## About this exercise
Beneath this sentence is a set of records; write each of them out exactly.

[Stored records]
- - - - -

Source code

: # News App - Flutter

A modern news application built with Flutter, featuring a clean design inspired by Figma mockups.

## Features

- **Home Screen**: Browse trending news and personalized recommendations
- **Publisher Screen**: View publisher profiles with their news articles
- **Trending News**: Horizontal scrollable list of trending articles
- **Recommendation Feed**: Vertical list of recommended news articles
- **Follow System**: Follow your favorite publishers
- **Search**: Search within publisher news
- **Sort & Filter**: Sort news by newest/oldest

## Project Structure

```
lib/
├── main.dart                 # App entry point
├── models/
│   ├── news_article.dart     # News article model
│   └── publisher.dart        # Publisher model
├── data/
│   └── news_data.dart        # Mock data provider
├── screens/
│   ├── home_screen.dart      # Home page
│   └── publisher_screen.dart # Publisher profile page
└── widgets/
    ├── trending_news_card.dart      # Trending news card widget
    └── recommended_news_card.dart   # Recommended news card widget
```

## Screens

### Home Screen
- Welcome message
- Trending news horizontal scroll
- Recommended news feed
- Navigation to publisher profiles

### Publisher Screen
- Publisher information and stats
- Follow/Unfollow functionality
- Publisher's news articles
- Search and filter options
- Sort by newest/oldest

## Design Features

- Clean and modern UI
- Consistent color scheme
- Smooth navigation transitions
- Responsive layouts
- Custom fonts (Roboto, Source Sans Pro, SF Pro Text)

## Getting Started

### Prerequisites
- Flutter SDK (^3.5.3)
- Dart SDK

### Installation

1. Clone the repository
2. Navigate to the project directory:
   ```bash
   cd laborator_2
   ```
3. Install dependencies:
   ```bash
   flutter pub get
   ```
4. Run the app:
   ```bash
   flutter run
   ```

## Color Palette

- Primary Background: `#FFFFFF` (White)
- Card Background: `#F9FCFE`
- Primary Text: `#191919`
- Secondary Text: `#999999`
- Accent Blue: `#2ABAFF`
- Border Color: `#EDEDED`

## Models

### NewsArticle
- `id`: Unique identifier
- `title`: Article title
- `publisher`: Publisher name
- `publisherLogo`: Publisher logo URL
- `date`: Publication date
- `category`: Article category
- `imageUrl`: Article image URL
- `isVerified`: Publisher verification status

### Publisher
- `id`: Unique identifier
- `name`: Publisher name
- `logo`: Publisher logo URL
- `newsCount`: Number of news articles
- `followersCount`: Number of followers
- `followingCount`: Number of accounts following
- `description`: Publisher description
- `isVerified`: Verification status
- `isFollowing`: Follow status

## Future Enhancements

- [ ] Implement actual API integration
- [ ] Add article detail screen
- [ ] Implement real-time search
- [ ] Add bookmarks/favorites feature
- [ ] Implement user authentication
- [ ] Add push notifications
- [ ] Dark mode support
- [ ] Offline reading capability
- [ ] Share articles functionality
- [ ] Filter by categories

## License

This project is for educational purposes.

- - - - -

## Result of the exercise
Source code

: # News App - Flutter

A modern news application built with Flutter, featuring a clean design inspired by Figma mockups.

## Features

- **Home Screen**: Browse trending news and personalized recommendations
- **Publisher Screen**: View publisher profiles with their news articles
- **Trending News**: Horizontal scrollable list of trending articles
- **Recommendation Feed**: Vertical list of recommended news articles
- **Follow System**: Follow your favorite publishers
- **Search**: Search within publisher news
- **Sort & Filter**: Sort news by newest/oldest

## Project Structure

```
lib/
├── main.dart                 # App entry point
├── models/
│   ├── news_article.dart     # News article model
│   └── publisher.dart        # Publisher model
├── data/
│   └── news_data.dart        # Mock data provider
├── screens/
│   ├── home_screen.dart      # Home page
│   └── publisher_screen.dart # Publisher profile page
└── widgets/
    ├── trending_news_card.dart      # Trending news card widget
    └── recommended_news_card.dart   # Recommended news card widget
```

## Screens

### Home Screen
- Welcome message
- Trending news horizontal scroll
- Recommended news feed
- Navigation to publisher profiles

### Publisher Screen
- Publisher information and stats
- Follow/Unfollow functionality
- Publisher's news articles
- Search and filter options
- Sort by newest/oldest

## Design Features

- Clean and modern UI
- Consistent color scheme
- Smooth navigation transitions
- Responsive layouts
- Custom fonts (Roboto, Source Sans Pro, SF Pro Text)

## Getting Started

### Prerequisites
- Flutter SDK (^3.5.3)
- Dart SDK

### Installation

1. Clone the repository
2. Navigate to the project directory:
   ```bash
   cd laborator_2
   ```
3. Install dependencies:
   ```bash
   flutter pub get
   ```
4. Run the app:
   ```bash
   flutter run
   ```

## Color Palette

- Primary Background: `#FFFFFF` (White)
- Card Background: `#F9FCFE`
- Primary Text: `#191919`
- Secondary Text: `#999999`
- Accent Blue: `#2ABAFF`
- Border Color: `#EDEDED`

## Models

### NewsArticle
- `id`: Unique identifier
- `title`: Article title
- `publisher`: Publisher name
- `publisherLogo`: Publisher logo URL
- `date`: Publication date
- `category`: Article category
- `imageUrl`: Article image URL
- `isVerified`: Publisher verification status

### Publisher
- `id`: Unique identifier
- `name`: Publisher name
- `logo`: Publisher logo URL
- `newsCount`: Number of news articles
- `followersCount`: Number of followers
- `followingCount`: Number of accounts following
- `description`: Publisher description
- `isVerified`: Verification status
- `isFollowing`: Follow status

## Future Enhancements

- [ ] Implement actual API integration
- [ ] Add article detail screen
- [ ] Implement real-time search
- [ ] Add bookmarks/favorites feature
- [ ] Implement user authentication
- [ ] Add push notifications
- [ ] Dark mode support
- [ ] Offline reading capability
- [ ] Share articles functionality
- [ ] Filter by categories

## License

This project is for educational purposes.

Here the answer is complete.